L’Adjoukrou et la religion : les Adjoukrou sont très religieux, très mystiques. Papa Nouveau est de Grand-Lahou mais il est adjoukrou. C’est lui-même qui me l’a dit. Je crois qu’il vient de Cossrou. Il y a aussi l’église messianique ‘’Qui me connaît’’ à Akradio. Il y a encore le Harrisme. Quel que soit ce qu’on est, sorcier ou pas, tous les dimanches, on est à l’église. Chacun a sa religion et c ’est très important. Les Adjoukrou croient en une force supérieure. Comme les gens ne peuvent pas écrire, ils transmettent ces connaissances de père en fils et ne se débarrassent pas des oripeaux de leur tradition.

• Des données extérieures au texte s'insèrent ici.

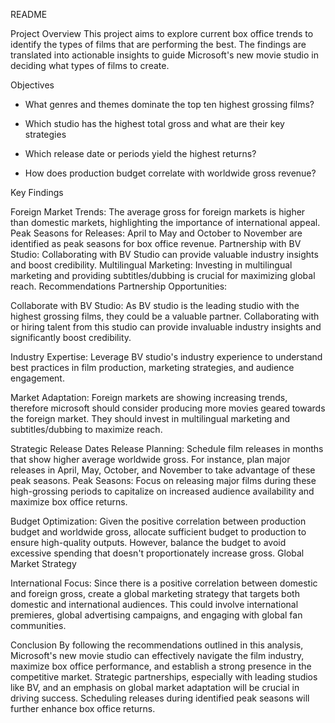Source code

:README

Project Overview
This project aims to explore current box office trends to identify the types of films that are performing the best. The findings are translated into actionable insights to guide Microsoft's new movie studio in deciding what types of films to create.

Objectives

*  What genres and themes dominate the top ten highest grossing films?

* Which studio has the highest total gross and what are their key strategies

* Which release date or periods yield the highest returns?

* How does production budget correlate with worldwide gross revenue?

Key Findings

Foreign Market Trends: The average gross for foreign markets is higher than domestic markets, highlighting the importance of international appeal.
Peak Seasons for Releases: April to May and October to November are identified as peak seasons for box office revenue.
Partnership with BV Studio: Collaborating with BV Studio can provide valuable industry insights and boost credibility.
Multilingual Marketing: Investing in multilingual marketing and providing subtitles/dubbing is crucial for maximizing global reach.
Recommendations
Partnership Opportunities:

Collaborate with BV Studio: As BV studio is the leading studio with the highest grossing films, they could be a valuable partner. Collaborating with or hiring talent from this studio can provide invaluable industry insights and significantly boost credibility.

Industry Expertise: Leverage BV studio's industry experience to understand best practices in film production, marketing strategies, and audience engagement.

 Market Adaptation:  Foreign markets are showing increasing trends,  therefore microsoft should consider producing more movies geared towards the  foreign market. They should  invest in multilingual marketing and subtitles/dubbing to maximize reach.


Strategic Release Dates
Release Planning: Schedule film releases in months that show higher average worldwide gross. For instance, plan major releases in April, May, October, and November to take advantage of these peak seasons.
Peak Seasons: Focus on releasing major films during these high-grossing periods to capitalize on increased audience availability and maximize box office returns.

Budget Optimization: Given the positive correlation between production budget and worldwide gross, allocate sufficient budget to production to ensure high-quality outputs. However, balance the budget to avoid excessive spending that doesn't proportionately increase gross.
Global Market Strategy

International Focus: Since there is a positive correlation between domestic and foreign gross, create a global marketing strategy that targets both domestic and international audiences. This could involve international premieres, global advertising campaigns, and engaging with global fan communities.

Conclusion
By following the recommendations outlined in this analysis, Microsoft's new movie studio can effectively navigate the film industry, maximize box office performance, and establish a strong presence in the competitive market. Strategic partnerships, especially with leading studios like BV, and an emphasis on global market adaptation will be crucial in driving success. Scheduling releases during identified peak seasons will further enhance box office returns.

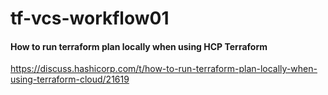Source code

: # tf-vcs-workflow01

#### How to run terraform plan locally when using HCP Terraform
https://discuss.hashicorp.com/t/how-to-run-terraform-plan-locally-when-using-terraform-cloud/21619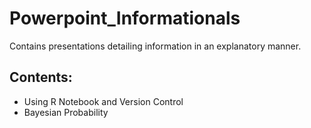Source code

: # Powerpoint_Informationals
Contains presentations detailing information in an explanatory manner.

## Contents:
+ Using R Notebook and Version Control
+ Bayesian Probability

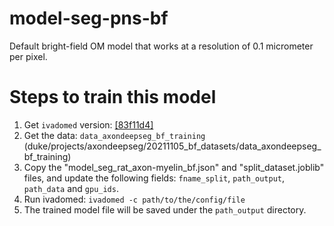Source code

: # model-seg-pns-bf
Default bright-field OM model that works at a resolution of 0.1 micrometer per pixel.

# Steps to train this model
1. Get `ivadomed` version: [[83f11d4]](https://github.com/ivadomed/ivadomed/pull/980/commits/83f11d4433f8a8679d11bb7667a4e1d9e02c56b1)
2. Get the data: `data_axondeepseg_bf_training` (duke/projects/axondeepseg/20211105_bf_datasets/data_axondeepseg_bf_training)
3. Copy the "model_seg_rat_axon-myelin_bf.json" and "split_dataset.joblib" files, and update the following fields: `fname_split`, `path_output`, `path_data` and `gpu_ids`.
4. Run ivadomed: `ivadomed -c path/to/the/config/file`
5. The trained model file will be saved under the `path_output` directory.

L’Adjoukrou et la politique : l’Adjoukrou a comme un péché originel, politiquement parlant, parce que parmi ceux qui ont créé le FPI, il y a Memel Foté qui est l’un de nos plus brillants universitaires. Je l’ai battu en 90 sans parler mal de lui, mais en me basant sur le développement. Le FPI étant né à Dabou, à Mopoyem, avec Memel Foté qui est passé par les classes d’âges puisqu’il était N’Gbedié, son parti était bien implanté ici et il continue de l’être. Cependant, celui qui peut vous arranger, on ne va pas le haïr. Les Adjoukrou disent qu’on ne grimpe pas à un palmier vert. S’il n’y a pas de régime, pourquoi y grimper ? Il faut qu’on se ressaisisse. Souvent, dans les problèmes de chefferie, il y a des dessous politiques. Il faut le dire tout net. Ce monsieur qui est là (le président de la République Alassane Ouattara, ndlr), même si on n’aime pas le lièvre, il faut reconnaître qu’il court vite. Et c’est son cas. Il ne sert à rien de fermer les yeux pour dire qu’on ne voit rien ou de se boucher les oreilles pour dire qu’on n’entend rien. Quand je dis cela, ce n’est pas de la flagornerie. J’ai suffisamment été pour laisser la place aux autres. J’ai été inspecteur de la santé, PCA de la SICOGI, président de la FIF, député, ministre. Je dis la vérité pour l’avenir de nos enfants car quand on perd sa mère, on peut s’acoquiner avec sa belle-mère. La seule bataille qui vaille est celle du développement.

Un mot de fin?

Les Adjoukrou sont un petit peuple très fier, très travailleur. Chez nous, vous n’avez pas le droit d’être pauvre parce que vous êtes mis à l’index et vous êtes presque mis à l’écart. Le nom de la pauvreté est tellement vilain en adjoukrou que vous n’avez pas intérêt à être pauvre. C’est ‘’Gbôhô’’. Cela, pour montrer qu’il faut travailler pour intégrer le tissu social et contribuer au développement de son terroir.